WHAT THE EXERCISE ASKS —
All entries are to be returned verbatim.

EXERCISE MATERIALS —
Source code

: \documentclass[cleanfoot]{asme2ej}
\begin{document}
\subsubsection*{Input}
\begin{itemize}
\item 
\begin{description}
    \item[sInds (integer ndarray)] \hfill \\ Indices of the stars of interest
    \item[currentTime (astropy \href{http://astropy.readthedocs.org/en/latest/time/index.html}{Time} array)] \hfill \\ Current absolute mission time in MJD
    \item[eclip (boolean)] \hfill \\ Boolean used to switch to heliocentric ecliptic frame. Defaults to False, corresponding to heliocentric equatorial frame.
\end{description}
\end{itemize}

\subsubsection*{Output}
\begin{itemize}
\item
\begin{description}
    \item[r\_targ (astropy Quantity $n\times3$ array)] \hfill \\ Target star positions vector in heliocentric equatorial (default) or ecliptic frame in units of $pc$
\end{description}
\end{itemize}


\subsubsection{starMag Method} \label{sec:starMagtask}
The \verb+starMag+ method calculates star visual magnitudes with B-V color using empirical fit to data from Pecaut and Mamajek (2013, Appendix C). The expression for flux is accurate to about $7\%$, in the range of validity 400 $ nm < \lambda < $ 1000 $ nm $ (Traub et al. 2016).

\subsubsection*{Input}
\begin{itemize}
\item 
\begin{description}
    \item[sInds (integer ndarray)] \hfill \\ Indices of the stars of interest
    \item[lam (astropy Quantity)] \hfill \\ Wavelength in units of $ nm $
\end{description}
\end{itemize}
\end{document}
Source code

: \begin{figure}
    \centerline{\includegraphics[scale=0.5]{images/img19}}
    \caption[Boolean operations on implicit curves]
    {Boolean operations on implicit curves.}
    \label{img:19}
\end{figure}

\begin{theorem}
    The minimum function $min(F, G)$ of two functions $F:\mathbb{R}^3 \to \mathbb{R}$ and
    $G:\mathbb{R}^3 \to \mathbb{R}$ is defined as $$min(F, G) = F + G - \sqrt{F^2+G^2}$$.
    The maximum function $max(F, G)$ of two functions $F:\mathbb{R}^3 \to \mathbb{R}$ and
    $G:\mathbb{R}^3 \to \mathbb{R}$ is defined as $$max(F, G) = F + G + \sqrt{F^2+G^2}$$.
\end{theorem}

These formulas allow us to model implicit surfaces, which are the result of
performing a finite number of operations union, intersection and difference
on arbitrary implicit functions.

ANSWER FOR THIS EXERCISE —
Source code

: \documentclass[cleanfoot]{asme2ej}
\begin{document}
\subsubsection*{Input}
\begin{itemize}
\item 
\begin{description}
    \item[sInds (integer ndarray)] \hfill \\ Indices of the stars of interest
    \item[currentTime (astropy \href{http://astropy.readthedocs.org/en/latest/time/index.html}{Time} array)] \hfill \\ Current absolute mission time in MJD
    \item[eclip (boolean)] \hfill \\ Boolean used to switch to heliocentric ecliptic frame. Defaults to False, corresponding to heliocentric equatorial frame.
\end{description}
\end{itemize}

\subsubsection*{Output}
\begin{itemize}
\item
\begin{description}
    \item[r\_targ (astropy Quantity $n\times3$ array)] \hfill \\ Target star positions vector in heliocentric equatorial (default) or ecliptic frame in units of $pc$
\end{description}
\end{itemize}


\subsubsection{starMag Method} \label{sec:starMagtask}
The \verb+starMag+ method calculates star visual magnitudes with B-V color using empirical fit to data from Pecaut and Mamajek (2013, Appendix C). The expression for flux is accurate to about $7\%$, in the range of validity 400 $ nm < \lambda < $ 1000 $ nm $ (Traub et al. 2016).

\subsubsection*{Input}
\begin{itemize}
\item 
\begin{description}
    \item[sInds (integer ndarray)] \hfill \\ Indices of the stars of interest
    \item[lam (astropy Quantity)] \hfill \\ Wavelength in units of $ nm $
\end{description}
\end{itemize}
\end{document}
Source code

: \begin{figure}
    \centerline{\includegraphics[scale=0.5]{images/img19}}
    \caption[Boolean operations on implicit curves]
    {Boolean operations on implicit curves.}
    \label{img:19}
\end{figure}

\begin{theorem}
    The minimum function $min(F, G)$ of two functions $F:\mathbb{R}^3 \to \mathbb{R}$ and
    $G:\mathbb{R}^3 \to \mathbb{R}$ is defined as $$min(F, G) = F + G - \sqrt{F^2+G^2}$$.
    The maximum function $max(F, G)$ of two functions $F:\mathbb{R}^3 \to \mathbb{R}$ and
    $G:\mathbb{R}^3 \to \mathbb{R}$ is defined as $$max(F, G) = F + G + \sqrt{F^2+G^2}$$.
\end{theorem}

These formulas allow us to model implicit surfaces, which are the result of
performing a finite number of operations union, intersection and difference
on arbitrary implicit functions.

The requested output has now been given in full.